À cela, Erdogan a répondu que le logiciel avait été utilisé gratuitement, « sans aucun lien financier, en tant que logiciel open source pour ce projet », et qu’à ce titre, « il n’y a aucun conflit d’intérêts ». (Note de l’éditeur : Les conflits d’intérêts peuvent être d’ordre financier ou non.) Néanmoins, il a expliqué : « Nous avons informé la revue que nous ajouterons cette clarification à la section sur les conflits d’intérêts, et elle sera révisée en conséquence dans le cadre du processus de correction. »

Conclusion

Dans l’ensemble, bien que les résultats de l’étude publiée dans Neurochemical Research puissent servir de base à d’autres études exploratoires impliquant un plus grand nombre d’animaux, elle présente des limitations importantes. Ces limites empêchent de tirer des conclusions fiables sur l’effet du vaccin sur le développement des rats, et encore moins sur celui des humains. Les auteurs eux-mêmes ont averti que leurs résultats ne pouvaient pas être généralisés aux humains, car l’étude s’est limitée à des modèles animaux.
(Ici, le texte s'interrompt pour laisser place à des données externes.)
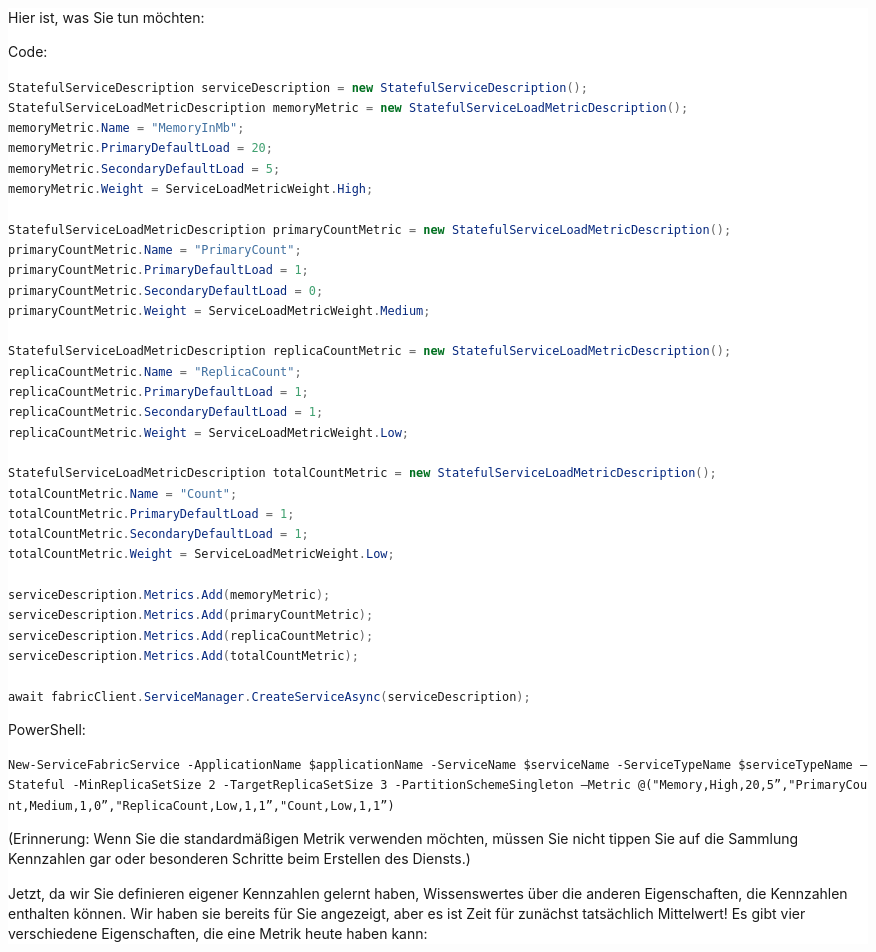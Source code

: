 Hier ist, was Sie tun möchten:

Code:

```csharp
StatefulServiceDescription serviceDescription = new StatefulServiceDescription();
StatefulServiceLoadMetricDescription memoryMetric = new StatefulServiceLoadMetricDescription();
memoryMetric.Name = "MemoryInMb";
memoryMetric.PrimaryDefaultLoad = 20;
memoryMetric.SecondaryDefaultLoad = 5;
memoryMetric.Weight = ServiceLoadMetricWeight.High;

StatefulServiceLoadMetricDescription primaryCountMetric = new StatefulServiceLoadMetricDescription();
primaryCountMetric.Name = "PrimaryCount";
primaryCountMetric.PrimaryDefaultLoad = 1;
primaryCountMetric.SecondaryDefaultLoad = 0;
primaryCountMetric.Weight = ServiceLoadMetricWeight.Medium;

StatefulServiceLoadMetricDescription replicaCountMetric = new StatefulServiceLoadMetricDescription();
replicaCountMetric.Name = "ReplicaCount";
replicaCountMetric.PrimaryDefaultLoad = 1;
replicaCountMetric.SecondaryDefaultLoad = 1;
replicaCountMetric.Weight = ServiceLoadMetricWeight.Low;

StatefulServiceLoadMetricDescription totalCountMetric = new StatefulServiceLoadMetricDescription();
totalCountMetric.Name = "Count";
totalCountMetric.PrimaryDefaultLoad = 1;
totalCountMetric.SecondaryDefaultLoad = 1;
totalCountMetric.Weight = ServiceLoadMetricWeight.Low;

serviceDescription.Metrics.Add(memoryMetric);
serviceDescription.Metrics.Add(primaryCountMetric);
serviceDescription.Metrics.Add(replicaCountMetric);
serviceDescription.Metrics.Add(totalCountMetric);

await fabricClient.ServiceManager.CreateServiceAsync(serviceDescription);
```

PowerShell:

```posh
New-ServiceFabricService -ApplicationName $applicationName -ServiceName $serviceName -ServiceTypeName $serviceTypeName –Stateful -MinReplicaSetSize 2 -TargetReplicaSetSize 3 -PartitionSchemeSingleton –Metric @("Memory,High,20,5”,"PrimaryCount,Medium,1,0”,"ReplicaCount,Low,1,1”,"Count,Low,1,1”)
```

(Erinnerung: Wenn Sie die standardmäßigen Metrik verwenden möchten, müssen Sie nicht tippen Sie auf die Sammlung Kennzahlen gar oder besonderen Schritte beim Erstellen des Diensts.)

Jetzt, da wir Sie definieren eigener Kennzahlen gelernt haben, Wissenswertes über die anderen Eigenschaften, die Kennzahlen enthalten können. Wir haben sie bereits für Sie angezeigt, aber es ist Zeit für zunächst tatsächlich Mittelwert! Es gibt vier verschiedene Eigenschaften, die eine Metrik heute haben kann:
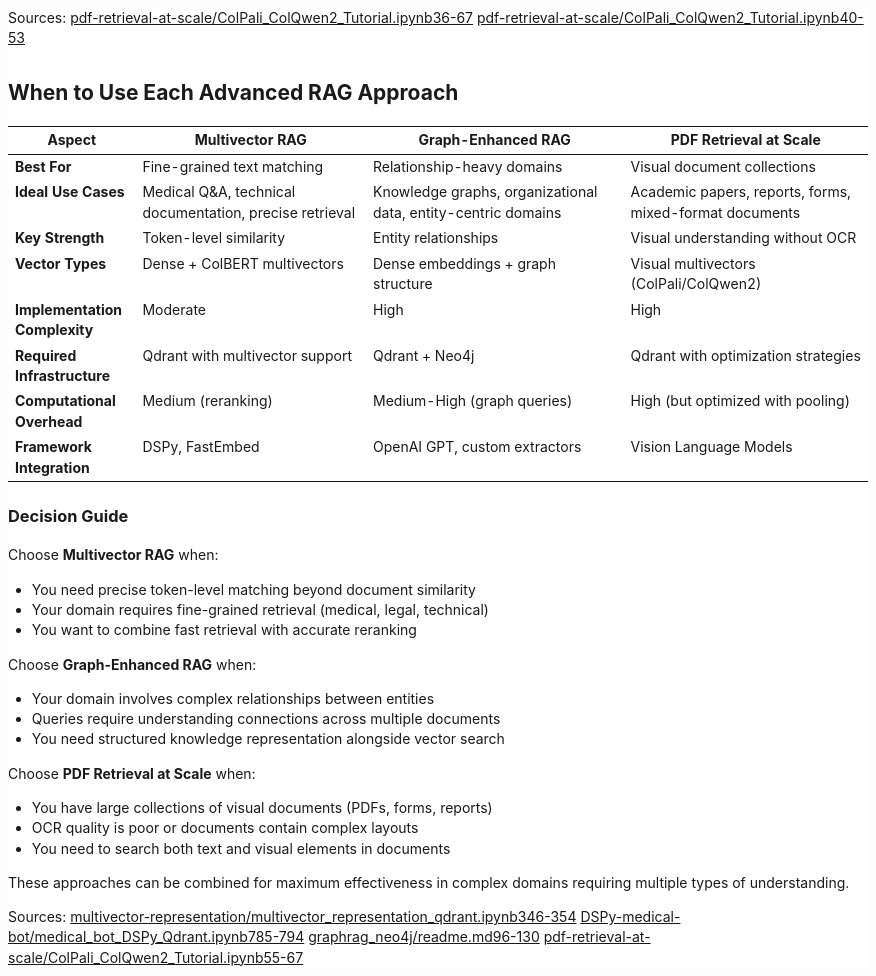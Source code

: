 Sources: [pdf-retrieval-at-scale/ColPali\_ColQwen2\_Tutorial.ipynb36-67](https://github.com/qdrant/examples/blob/b3c4b28f/pdf-retrieval-at-scale/ColPali_ColQwen2_Tutorial.ipynb#L36-L67) [pdf-retrieval-at-scale/ColPali\_ColQwen2\_Tutorial.ipynb40-53](https://github.com/qdrant/examples/blob/b3c4b28f/pdf-retrieval-at-scale/ColPali_ColQwen2_Tutorial.ipynb#L40-L53)

## When to Use Each Advanced RAG Approach

| Aspect                        | Multivector RAG                                          | Graph-Enhanced RAG                                            | PDF Retrieval at Scale                                  |
| ----------------------------- | -------------------------------------------------------- | ------------------------------------------------------------- | ------------------------------------------------------- |
| **Best For**                  | Fine-grained text matching                               | Relationship-heavy domains                                    | Visual document collections                             |
| **Ideal Use Cases**           | Medical Q\&A, technical documentation, precise retrieval | Knowledge graphs, organizational data, entity-centric domains | Academic papers, reports, forms, mixed-format documents |
| **Key Strength**              | Token-level similarity                                   | Entity relationships                                          | Visual understanding without OCR                        |
| **Vector Types**              | Dense + ColBERT multivectors                             | Dense embeddings + graph structure                            | Visual multivectors (ColPali/ColQwen2)                  |
| **Implementation Complexity** | Moderate                                                 | High                                                          | High                                                    |
| **Required Infrastructure**   | Qdrant with multivector support                          | Qdrant + Neo4j                                                | Qdrant with optimization strategies                     |
| **Computational Overhead**    | Medium (reranking)                                       | Medium-High (graph queries)                                   | High (but optimized with pooling)                       |
| **Framework Integration**     | DSPy, FastEmbed                                          | OpenAI GPT, custom extractors                                 | Vision Language Models                                  |

### Decision Guide

Choose **Multivector RAG** when:

- You need precise token-level matching beyond document similarity
- Your domain requires fine-grained retrieval (medical, legal, technical)
- You want to combine fast retrieval with accurate reranking

Choose **Graph-Enhanced RAG** when:

- Your domain involves complex relationships between entities
- Queries require understanding connections across multiple documents
- You need structured knowledge representation alongside vector search

Choose **PDF Retrieval at Scale** when:

- You have large collections of visual documents (PDFs, forms, reports)
- OCR quality is poor or documents contain complex layouts
- You need to search both text and visual elements in documents

These approaches can be combined for maximum effectiveness in complex domains requiring multiple types of understanding.

Sources: [multivector-representation/multivector\_representation\_qdrant.ipynb346-354](https://github.com/qdrant/examples/blob/b3c4b28f/multivector-representation/multivector_representation_qdrant.ipynb#L346-L354) [DSPy-medical-bot/medical\_bot\_DSPy\_Qdrant.ipynb785-794](https://github.com/qdrant/examples/blob/b3c4b28f/DSPy-medical-bot/medical_bot_DSPy_Qdrant.ipynb#L785-L794) [graphrag\_neo4j/readme.md96-130](https://github.com/qdrant/examples/blob/b3c4b28f/graphrag_neo4j/readme.md#L96-L130) [pdf-retrieval-at-scale/ColPali\_ColQwen2\_Tutorial.ipynb55-67](https://github.com/qdrant/examples/blob/b3c4b28f/pdf-retrieval-at-scale/ColPali_ColQwen2_Tutorial.ipynb#L55-L67)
De nombreuses études scientifiques ont jusqu’à présent conclu à l’absence d’association entre autisme et vaccination. Les publications sur les réseaux sociaux qui laissent entendre que cette étude prouve que les vaccins contre la COVID-19 provoquent de l’autisme ne tiennent pas compte de ses limitations, notamment le fait qu’elle s’appuie uniquement sur des animaux et utilise une dose dont la pertinence clinique est discutable.